#### STORED DATA:
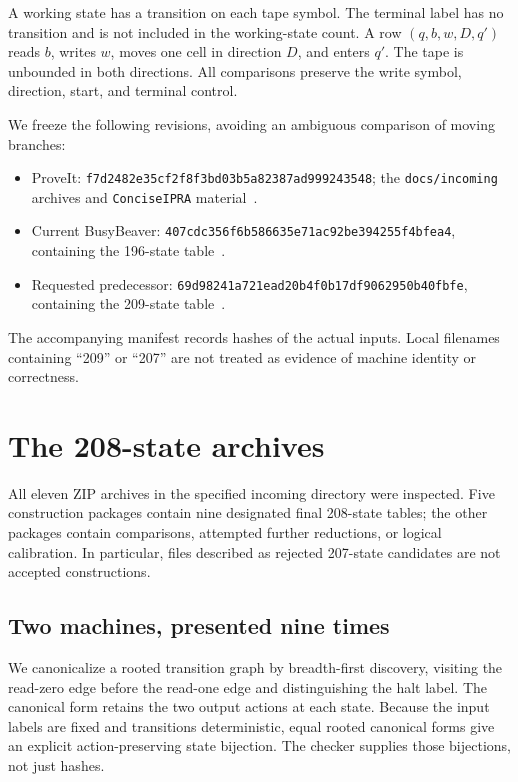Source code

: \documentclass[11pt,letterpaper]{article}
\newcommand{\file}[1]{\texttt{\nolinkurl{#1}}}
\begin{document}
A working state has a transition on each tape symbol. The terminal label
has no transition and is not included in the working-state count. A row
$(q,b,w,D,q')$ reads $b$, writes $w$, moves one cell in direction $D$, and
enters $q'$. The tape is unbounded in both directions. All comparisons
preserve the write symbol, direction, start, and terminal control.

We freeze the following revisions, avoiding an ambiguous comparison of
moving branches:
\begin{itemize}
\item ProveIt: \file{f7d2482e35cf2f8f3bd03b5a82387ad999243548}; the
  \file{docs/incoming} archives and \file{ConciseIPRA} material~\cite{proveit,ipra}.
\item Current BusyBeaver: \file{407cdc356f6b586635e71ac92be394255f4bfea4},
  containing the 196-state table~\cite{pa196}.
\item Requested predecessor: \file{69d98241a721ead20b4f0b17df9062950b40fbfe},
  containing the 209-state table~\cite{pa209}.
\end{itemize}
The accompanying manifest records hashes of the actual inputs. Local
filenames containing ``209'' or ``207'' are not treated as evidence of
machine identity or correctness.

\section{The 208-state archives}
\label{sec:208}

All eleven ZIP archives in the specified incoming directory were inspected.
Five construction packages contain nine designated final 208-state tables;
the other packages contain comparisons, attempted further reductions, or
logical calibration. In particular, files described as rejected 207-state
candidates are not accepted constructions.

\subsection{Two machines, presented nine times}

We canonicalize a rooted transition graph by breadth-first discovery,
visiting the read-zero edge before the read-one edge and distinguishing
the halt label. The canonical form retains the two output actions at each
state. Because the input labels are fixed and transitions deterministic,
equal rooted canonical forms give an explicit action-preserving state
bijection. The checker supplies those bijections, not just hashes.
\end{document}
* * *
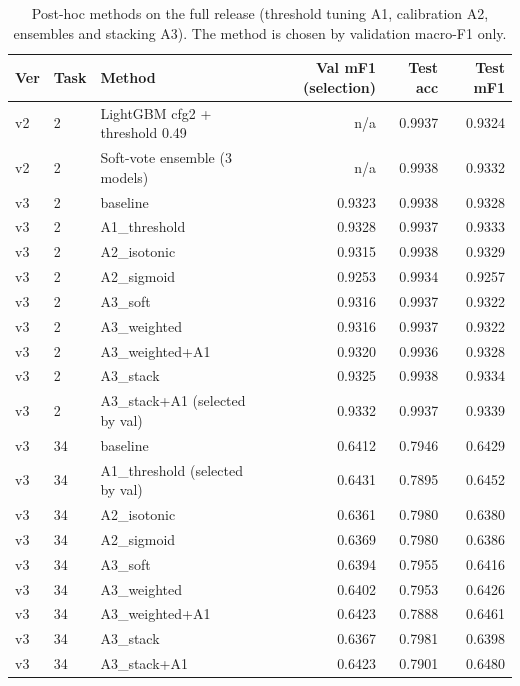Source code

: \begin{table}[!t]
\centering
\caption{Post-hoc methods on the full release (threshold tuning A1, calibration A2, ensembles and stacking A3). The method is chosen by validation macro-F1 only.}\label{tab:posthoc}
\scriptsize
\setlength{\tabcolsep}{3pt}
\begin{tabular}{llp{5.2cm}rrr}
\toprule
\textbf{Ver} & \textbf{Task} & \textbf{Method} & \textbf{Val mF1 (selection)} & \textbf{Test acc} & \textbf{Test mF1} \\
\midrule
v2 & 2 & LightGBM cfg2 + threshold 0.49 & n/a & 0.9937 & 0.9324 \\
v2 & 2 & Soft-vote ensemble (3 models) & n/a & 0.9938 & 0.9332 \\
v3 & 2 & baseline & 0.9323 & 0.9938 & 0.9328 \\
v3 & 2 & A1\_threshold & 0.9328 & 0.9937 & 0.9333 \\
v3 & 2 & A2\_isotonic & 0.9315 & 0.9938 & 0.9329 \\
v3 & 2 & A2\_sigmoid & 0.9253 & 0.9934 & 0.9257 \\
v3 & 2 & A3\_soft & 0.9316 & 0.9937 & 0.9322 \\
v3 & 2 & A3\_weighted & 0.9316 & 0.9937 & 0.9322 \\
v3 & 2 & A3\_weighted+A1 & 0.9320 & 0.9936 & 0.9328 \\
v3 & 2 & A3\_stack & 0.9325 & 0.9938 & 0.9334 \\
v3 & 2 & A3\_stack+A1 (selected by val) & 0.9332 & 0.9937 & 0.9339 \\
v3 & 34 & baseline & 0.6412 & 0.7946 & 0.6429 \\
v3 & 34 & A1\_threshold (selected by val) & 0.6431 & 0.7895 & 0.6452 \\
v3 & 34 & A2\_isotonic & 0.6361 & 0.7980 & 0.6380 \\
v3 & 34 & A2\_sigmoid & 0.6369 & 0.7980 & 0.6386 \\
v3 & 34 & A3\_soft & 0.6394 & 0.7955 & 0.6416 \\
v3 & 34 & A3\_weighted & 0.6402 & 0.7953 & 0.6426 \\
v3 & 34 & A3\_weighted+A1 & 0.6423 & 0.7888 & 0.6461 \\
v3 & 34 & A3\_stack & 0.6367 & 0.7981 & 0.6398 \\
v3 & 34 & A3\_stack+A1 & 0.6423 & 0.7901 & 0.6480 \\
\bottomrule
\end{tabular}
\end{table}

#### WHAT YOU NEED TO DO:
The lines above from the one with "v3 & 2 & A3\_weighted &" through the one with "v3 & 34 & A3\_soft" are to be duplicated exactly, ends included, with nothing added.

#### SOLVED PROBLEM:
v3 & 2 & A3\_weighted & 0.9316 & 0.9937 & 0.9322 \\
v3 & 2 & A3\_weighted+A1 & 0.9320 & 0.9936 & 0.9328 \\
v3 & 2 & A3\_stack & 0.9325 & 0.9938 & 0.9334 \\
v3 & 2 & A3\_stack+A1 (selected by val) & 0.9332 & 0.9937 & 0.9339 \\
v3 & 34 & baseline & 0.6412 & 0.7946 & 0.6429 \\
v3 & 34 & A1\_threshold (selected by val) & 0.6431 & 0.7895 & 0.6452 \\
v3 & 34 & A2\_isotonic & 0.6361 & 0.7980 & 0.6380 \\
v3 & 34 & A2\_sigmoid & 0.6369 & 0.7980 & 0.6386 \\
v3 & 34 & A3\_soft & 0.6394 & 0.7955 & 0.6416 \\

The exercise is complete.